Idomeneo Ballet Music
Cosi fan tutte E amore un Ladroncello
Le nozze di Figaro Giunse alfin il momento/Al desio; Deh vieni, non tardar; Non so più cosa son
La Clemenza di Tito Non più di Fiori
Mass in C minor, K427 Laudamus te
Symphony No.92 in G (Oxford)
Malena Ernman (mezzo-soprano)
Orchestra of the Age of Enlightenment
Sir Simon Rattle
Reviewed by: Colin Anderson
Reviewed: 9 December, 2005
Venue: Barbican Hall, London
If there was any disappointment regarding the non-appearance of Magdalena Kožená, there was little sense of it in a capacity Barbican Hall; and, anyway, Sir Simon Rattle’s direction of the Idomeneo ballet – incisive, dynamic and graceful – would have swept away any lingering regrets.
It was, of course, a great pity that Kožená was absent (through illness), but it was also a pleasure to welcome Malena Ernman – tall, sleek and blonde, very much in the Swedish manner.
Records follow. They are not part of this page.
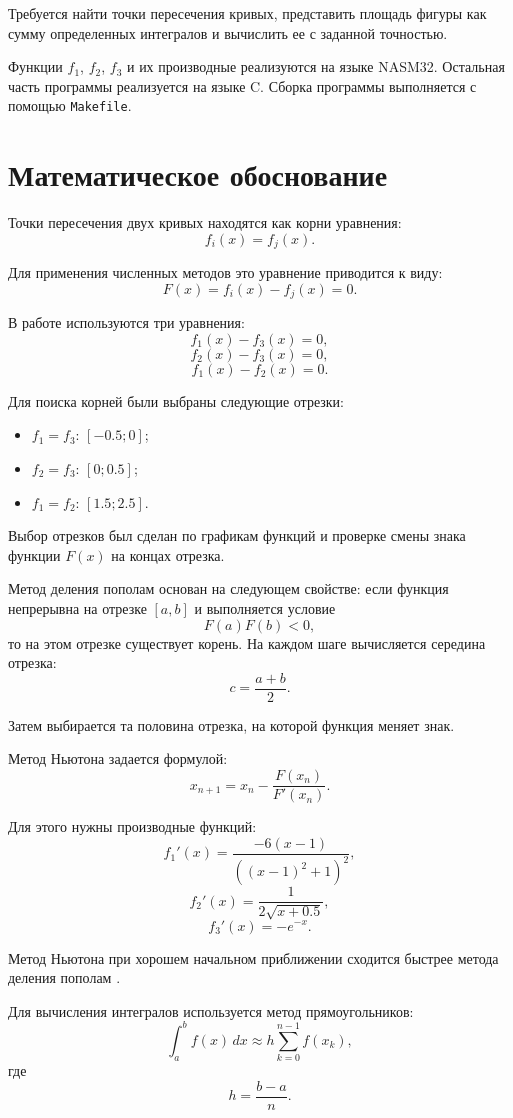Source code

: \documentclass[a4paper,12pt]{article}
\begin{document}
Требуется найти точки пересечения кривых, представить площадь фигуры как сумму определенных интегралов и вычислить ее с заданной точностью.

Функции $f_1$, $f_2$, $f_3$ и их производные реализуются на языке NASM32. Остальная часть программы реализуется на языке C. Сборка программы выполняется с помощью \texttt{Makefile}.

\newpage
\section{Математическое обоснование}
Точки пересечения двух кривых находятся как корни уравнения:
\[
f_i(x)=f_j(x).
\]

Для применения численных методов это уравнение приводится к виду:
\[
F(x)=f_i(x)-f_j(x)=0.
\]

В работе используются три уравнения:
\[
f_1(x)-f_3(x)=0,
\]
\[
f_2(x)-f_3(x)=0,
\]
\[
f_1(x)-f_2(x)=0.
\]

Для поиска корней были выбраны следующие отрезки:
\begin{itemize}
    \item $f_1=f_3$: $[-0.5;0]$;
    \item $f_2=f_3$: $[0;0.5]$;
    \item $f_1=f_2$: $[1.5;2.5]$.
\end{itemize}

Выбор отрезков был сделан по графикам функций и проверке смены знака функции $F(x)$ на концах отрезка.

Метод деления пополам основан на следующем свойстве: если функция непрерывна на отрезке $[a,b]$ и выполняется условие
\[
F(a)F(b)<0,
\]
то на этом отрезке существует корень. На каждом шаге вычисляется середина отрезка:
\[
c=\frac{a+b}{2}.
\]

Затем выбирается та половина отрезка, на которой функция меняет знак.

Метод Ньютона задается формулой:
\[
x_{n+1}=x_n-\frac{F(x_n)}{F'(x_n)}.
\]

Для этого нужны производные функций:
\[
f_1'(x)=\frac{-6(x-1)}{((x-1)^2+1)^2},
\]
\[
f_2'(x)=\frac{1}{2\sqrt{x+0.5}},
\]
\[
f_3'(x)=-e^{-x}.
\]

Метод Ньютона при хорошем начальном приближении сходится быстрее метода деления пополам \cite{math1}.

Для вычисления интегралов используется метод прямоугольников:
\[
\int_a^b f(x)\,dx \approx h\sum_{k=0}^{n-1} f(x_k),
\]
где
\[
h=\frac{b-a}{n}.
\]
\end{document}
Kožená was to have sung Haydn’s cantata “Arianna a Naxos” and three Mozart arias. Ernman focussed on Mozart and doubled the quota. She was a delight to watch and she has a gently magnetic personality; her musicality is evident in her unaffected phrasing and in her expressive face, and there was an overall naturalness that was wholly inviting. That said, Ernman’s voice, at present, seems somewhat colourless and her lower register may not be strong enough; yet she has the ability to convey much without drawing attention to any one aspect. Ernman’s wit and sparkle was pleasurable, and her easy exhibitionism of showy moments was accurate and never strayed from the music’s intrinsic qualities. Whether Ernman and Rattle have worked together before, I know not; here there were moments of ‘sticking together’ while others, as the sequence of arias went on, suggested a blooming relationship.
The arias were brought off with consideration and liveliness – maybe too pushed along in “Non so più”, in which some syllables went for nothing, although an emotional palpitation was very evident. Having received a bouquet of flowers, Ernman placed it on the conductor’s podium to deliver an encore (“Voi che sapete” from ‘Figaro’). Afterwards, she eyed Rattle and pointed to the flowers and the gallant Sir Simon stooped to retrieve them, much to his amusement and everybody else’s. He remained on the platform to applaud and it seems that Malena Ernman can command with the merest flick of an eyelid. Equally disarming is her acknowledgement of the audience – genuinely modest and only too happy to share acclaim with those around her. And the OAE provided some wonderful sounds, not least from the basset horns in the first of the ‘Figaro’ arias, and from Antony Pay’s clarinet in the one from ‘Tito’.
The Orchestra of the Age of Enlightenment had brought deftness and quintessence to the ballet music, and proved vibrant partners in the arias and, finally, the musicians responded willingly to all of Rattle’s requirements in Haydn’s ‘Oxford’ Symphony – whether it was in the faultless balance between woodwinds and strings, the dialogue between antiphonal violins, and the independence of brass and timpani. Yet, it could be argued that Rattle also underlines certain features too much, and his play with dynamics can become mannered – more for the sake of it than in taking the music forward. Yet there was some lovely timbres created, and it was certainly never dull. For all the nimbleness of the playing the finale would have enjoyed a more moderate tempo, and it was the symphony’s slow introduction (songful, mysterious, and caressing), the arresting trumpet-and-drum interruptions to the otherwise-beatific slow movement, and the open-toned horns in the Trio, made indivisibly part of Rattle’s vigorous view of the Minuet, that linger in the memory. If not everything in this Haydn performance was as ‘uncomplicated’ as these highlights, there was no doubting the sparks that Rattle and the OAE created at every turn.